Saved entries
Start of Block
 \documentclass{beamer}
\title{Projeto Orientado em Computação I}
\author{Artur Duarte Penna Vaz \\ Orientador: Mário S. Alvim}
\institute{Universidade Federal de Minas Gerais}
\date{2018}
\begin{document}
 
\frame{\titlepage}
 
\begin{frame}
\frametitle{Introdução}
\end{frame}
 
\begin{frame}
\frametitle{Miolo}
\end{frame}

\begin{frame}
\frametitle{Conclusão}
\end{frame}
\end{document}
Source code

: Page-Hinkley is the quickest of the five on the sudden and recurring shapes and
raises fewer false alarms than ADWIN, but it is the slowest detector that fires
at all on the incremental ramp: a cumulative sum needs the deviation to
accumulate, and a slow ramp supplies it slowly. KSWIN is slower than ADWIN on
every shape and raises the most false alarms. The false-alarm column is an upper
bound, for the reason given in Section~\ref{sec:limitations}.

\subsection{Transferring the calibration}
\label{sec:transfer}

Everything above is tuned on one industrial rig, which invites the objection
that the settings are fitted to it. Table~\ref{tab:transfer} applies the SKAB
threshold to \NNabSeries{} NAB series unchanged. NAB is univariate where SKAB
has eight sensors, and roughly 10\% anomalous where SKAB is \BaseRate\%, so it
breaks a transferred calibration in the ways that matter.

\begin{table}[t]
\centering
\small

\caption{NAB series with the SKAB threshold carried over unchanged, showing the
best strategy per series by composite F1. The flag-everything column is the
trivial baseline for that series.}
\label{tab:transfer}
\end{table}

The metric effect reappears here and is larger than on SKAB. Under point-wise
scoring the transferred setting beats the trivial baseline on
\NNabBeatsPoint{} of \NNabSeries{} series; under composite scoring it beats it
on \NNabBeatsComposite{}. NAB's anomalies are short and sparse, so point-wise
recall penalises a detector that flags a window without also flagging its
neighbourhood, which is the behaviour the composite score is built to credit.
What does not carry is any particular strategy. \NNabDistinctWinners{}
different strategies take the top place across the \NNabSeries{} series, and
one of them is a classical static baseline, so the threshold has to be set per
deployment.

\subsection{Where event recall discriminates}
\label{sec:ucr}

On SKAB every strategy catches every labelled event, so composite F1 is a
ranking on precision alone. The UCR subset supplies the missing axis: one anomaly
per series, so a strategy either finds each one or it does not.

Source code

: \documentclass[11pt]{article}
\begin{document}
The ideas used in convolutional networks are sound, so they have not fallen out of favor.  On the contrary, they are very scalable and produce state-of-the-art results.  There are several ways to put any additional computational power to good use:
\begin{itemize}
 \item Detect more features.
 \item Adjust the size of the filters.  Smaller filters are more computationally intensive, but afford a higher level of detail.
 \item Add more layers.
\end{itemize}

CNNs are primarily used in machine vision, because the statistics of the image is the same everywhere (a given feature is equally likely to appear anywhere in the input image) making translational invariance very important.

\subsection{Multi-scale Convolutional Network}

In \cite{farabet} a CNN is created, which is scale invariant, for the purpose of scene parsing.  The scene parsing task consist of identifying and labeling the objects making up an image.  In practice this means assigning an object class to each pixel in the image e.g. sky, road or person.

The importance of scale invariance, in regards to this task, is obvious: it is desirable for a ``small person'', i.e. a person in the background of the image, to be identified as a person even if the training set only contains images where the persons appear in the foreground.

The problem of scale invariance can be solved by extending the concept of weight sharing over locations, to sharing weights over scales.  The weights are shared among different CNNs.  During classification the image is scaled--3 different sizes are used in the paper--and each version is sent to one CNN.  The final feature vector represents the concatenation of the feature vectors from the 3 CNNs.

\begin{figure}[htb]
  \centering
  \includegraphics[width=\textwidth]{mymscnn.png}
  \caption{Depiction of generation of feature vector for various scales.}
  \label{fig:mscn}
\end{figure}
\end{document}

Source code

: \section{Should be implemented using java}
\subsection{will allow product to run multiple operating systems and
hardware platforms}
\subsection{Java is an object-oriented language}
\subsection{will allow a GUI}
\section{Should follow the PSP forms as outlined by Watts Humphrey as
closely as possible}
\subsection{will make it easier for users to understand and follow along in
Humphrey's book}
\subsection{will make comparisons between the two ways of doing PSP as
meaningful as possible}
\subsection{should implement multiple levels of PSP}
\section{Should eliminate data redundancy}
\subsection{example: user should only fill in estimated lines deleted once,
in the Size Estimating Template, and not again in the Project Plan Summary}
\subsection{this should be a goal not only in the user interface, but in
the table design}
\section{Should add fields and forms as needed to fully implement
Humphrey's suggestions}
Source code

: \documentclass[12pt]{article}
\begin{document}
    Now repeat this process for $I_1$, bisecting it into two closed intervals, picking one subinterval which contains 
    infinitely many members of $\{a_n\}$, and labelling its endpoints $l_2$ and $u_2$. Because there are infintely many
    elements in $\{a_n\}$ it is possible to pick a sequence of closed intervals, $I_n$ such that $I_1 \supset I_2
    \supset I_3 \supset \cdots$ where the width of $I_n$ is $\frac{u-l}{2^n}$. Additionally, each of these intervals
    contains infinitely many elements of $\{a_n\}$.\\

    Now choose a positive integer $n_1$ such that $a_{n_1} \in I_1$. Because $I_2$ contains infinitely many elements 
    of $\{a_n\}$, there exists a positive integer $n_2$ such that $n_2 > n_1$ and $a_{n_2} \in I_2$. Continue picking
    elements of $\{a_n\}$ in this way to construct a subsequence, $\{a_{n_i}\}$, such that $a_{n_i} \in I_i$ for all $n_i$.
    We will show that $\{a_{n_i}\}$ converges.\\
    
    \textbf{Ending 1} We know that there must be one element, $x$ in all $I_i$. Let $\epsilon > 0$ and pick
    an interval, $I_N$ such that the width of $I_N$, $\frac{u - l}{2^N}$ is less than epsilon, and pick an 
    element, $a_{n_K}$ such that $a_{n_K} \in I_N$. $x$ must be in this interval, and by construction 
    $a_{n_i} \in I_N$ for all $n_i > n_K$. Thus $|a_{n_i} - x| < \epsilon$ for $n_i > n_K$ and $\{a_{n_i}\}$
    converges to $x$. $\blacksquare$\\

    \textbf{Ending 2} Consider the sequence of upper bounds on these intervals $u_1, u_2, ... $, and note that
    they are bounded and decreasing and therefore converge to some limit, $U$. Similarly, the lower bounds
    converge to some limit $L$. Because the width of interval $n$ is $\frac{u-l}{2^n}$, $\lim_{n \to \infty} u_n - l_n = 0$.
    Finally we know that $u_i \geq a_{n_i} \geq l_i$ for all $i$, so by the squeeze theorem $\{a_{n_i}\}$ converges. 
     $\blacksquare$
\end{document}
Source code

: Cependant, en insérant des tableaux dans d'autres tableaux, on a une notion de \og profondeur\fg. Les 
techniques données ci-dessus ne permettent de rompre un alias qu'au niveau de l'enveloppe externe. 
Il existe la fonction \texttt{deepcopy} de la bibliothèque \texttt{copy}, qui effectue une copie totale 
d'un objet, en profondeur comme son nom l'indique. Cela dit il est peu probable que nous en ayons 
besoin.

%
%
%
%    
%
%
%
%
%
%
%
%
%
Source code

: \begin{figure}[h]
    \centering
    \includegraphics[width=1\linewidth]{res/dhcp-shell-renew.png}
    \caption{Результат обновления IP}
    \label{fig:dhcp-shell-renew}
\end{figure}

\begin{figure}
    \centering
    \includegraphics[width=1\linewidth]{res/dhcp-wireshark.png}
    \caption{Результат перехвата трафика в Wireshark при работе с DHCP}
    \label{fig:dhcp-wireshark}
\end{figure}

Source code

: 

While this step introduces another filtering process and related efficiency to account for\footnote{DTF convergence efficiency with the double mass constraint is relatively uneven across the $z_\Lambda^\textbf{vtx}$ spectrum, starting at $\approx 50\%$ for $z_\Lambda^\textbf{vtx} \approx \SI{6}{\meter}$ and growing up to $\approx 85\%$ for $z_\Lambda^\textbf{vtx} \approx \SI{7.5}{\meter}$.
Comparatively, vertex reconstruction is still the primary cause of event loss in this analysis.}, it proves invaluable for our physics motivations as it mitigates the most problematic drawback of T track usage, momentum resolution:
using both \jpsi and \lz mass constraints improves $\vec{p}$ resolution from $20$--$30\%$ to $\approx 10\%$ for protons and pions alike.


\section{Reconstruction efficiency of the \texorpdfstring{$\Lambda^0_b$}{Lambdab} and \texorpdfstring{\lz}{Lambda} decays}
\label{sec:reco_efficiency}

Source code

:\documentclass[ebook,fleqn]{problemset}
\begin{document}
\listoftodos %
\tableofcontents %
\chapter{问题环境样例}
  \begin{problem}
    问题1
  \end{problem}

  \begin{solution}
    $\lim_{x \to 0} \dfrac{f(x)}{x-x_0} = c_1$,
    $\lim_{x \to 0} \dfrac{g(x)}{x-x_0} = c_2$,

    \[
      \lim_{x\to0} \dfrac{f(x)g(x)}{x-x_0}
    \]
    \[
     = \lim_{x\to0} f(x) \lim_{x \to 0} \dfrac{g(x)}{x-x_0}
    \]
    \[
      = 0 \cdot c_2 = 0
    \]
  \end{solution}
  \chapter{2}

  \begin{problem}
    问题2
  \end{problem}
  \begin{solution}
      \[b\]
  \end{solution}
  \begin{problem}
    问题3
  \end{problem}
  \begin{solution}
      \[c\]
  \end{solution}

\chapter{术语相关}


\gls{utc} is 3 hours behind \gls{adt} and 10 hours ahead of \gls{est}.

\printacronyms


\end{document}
End of Block
What you should do:
Please write out, exactly as they appear above, only the lines in the stretch from the line with "be implemented using" through the line with "We will show".

Your solution:
: \section{Should be implemented using java}
\subsection{will allow product to run multiple operating systems and
hardware platforms}
\subsection{Java is an object-oriented language}
\subsection{will allow a GUI}
\section{Should follow the PSP forms as outlined by Watts Humphrey as
closely as possible}
\subsection{will make it easier for users to understand and follow along in
Humphrey's book}
\subsection{will make comparisons between the two ways of doing PSP as
meaningful as possible}
\subsection{should implement multiple levels of PSP}
\section{Should eliminate data redundancy}
\subsection{example: user should only fill in estimated lines deleted once,
in the Size Estimating Template, and not again in the Project Plan Summary}
\subsection{this should be a goal not only in the user interface, but in
the table design}
\section{Should add fields and forms as needed to fully implement
Humphrey's suggestions}
Source code

: \documentclass[12pt]{article}
\begin{document}
    Now repeat this process for $I_1$, bisecting it into two closed intervals, picking one subinterval which contains 
    infinitely many members of $\{a_n\}$, and labelling its endpoints $l_2$ and $u_2$. Because there are infintely many
    elements in $\{a_n\}$ it is possible to pick a sequence of closed intervals, $I_n$ such that $I_1 \supset I_2
    \supset I_3 \supset \cdots$ where the width of $I_n$ is $\frac{u-l}{2^n}$. Additionally, each of these intervals
    contains infinitely many elements of $\{a_n\}$.\\

    Now choose a positive integer $n_1$ such that $a_{n_1} \in I_1$. Because $I_2$ contains infinitely many elements 
    of $\{a_n\}$, there exists a positive integer $n_2$ such that $n_2 > n_1$ and $a_{n_2} \in I_2$. Continue picking
    elements of $\{a_n\}$ in this way to construct a subsequence, $\{a_{n_i}\}$, such that $a_{n_i} \in I_i$ for all $n_i$.
    We will show that $\{a_{n_i}\}$ converges.\\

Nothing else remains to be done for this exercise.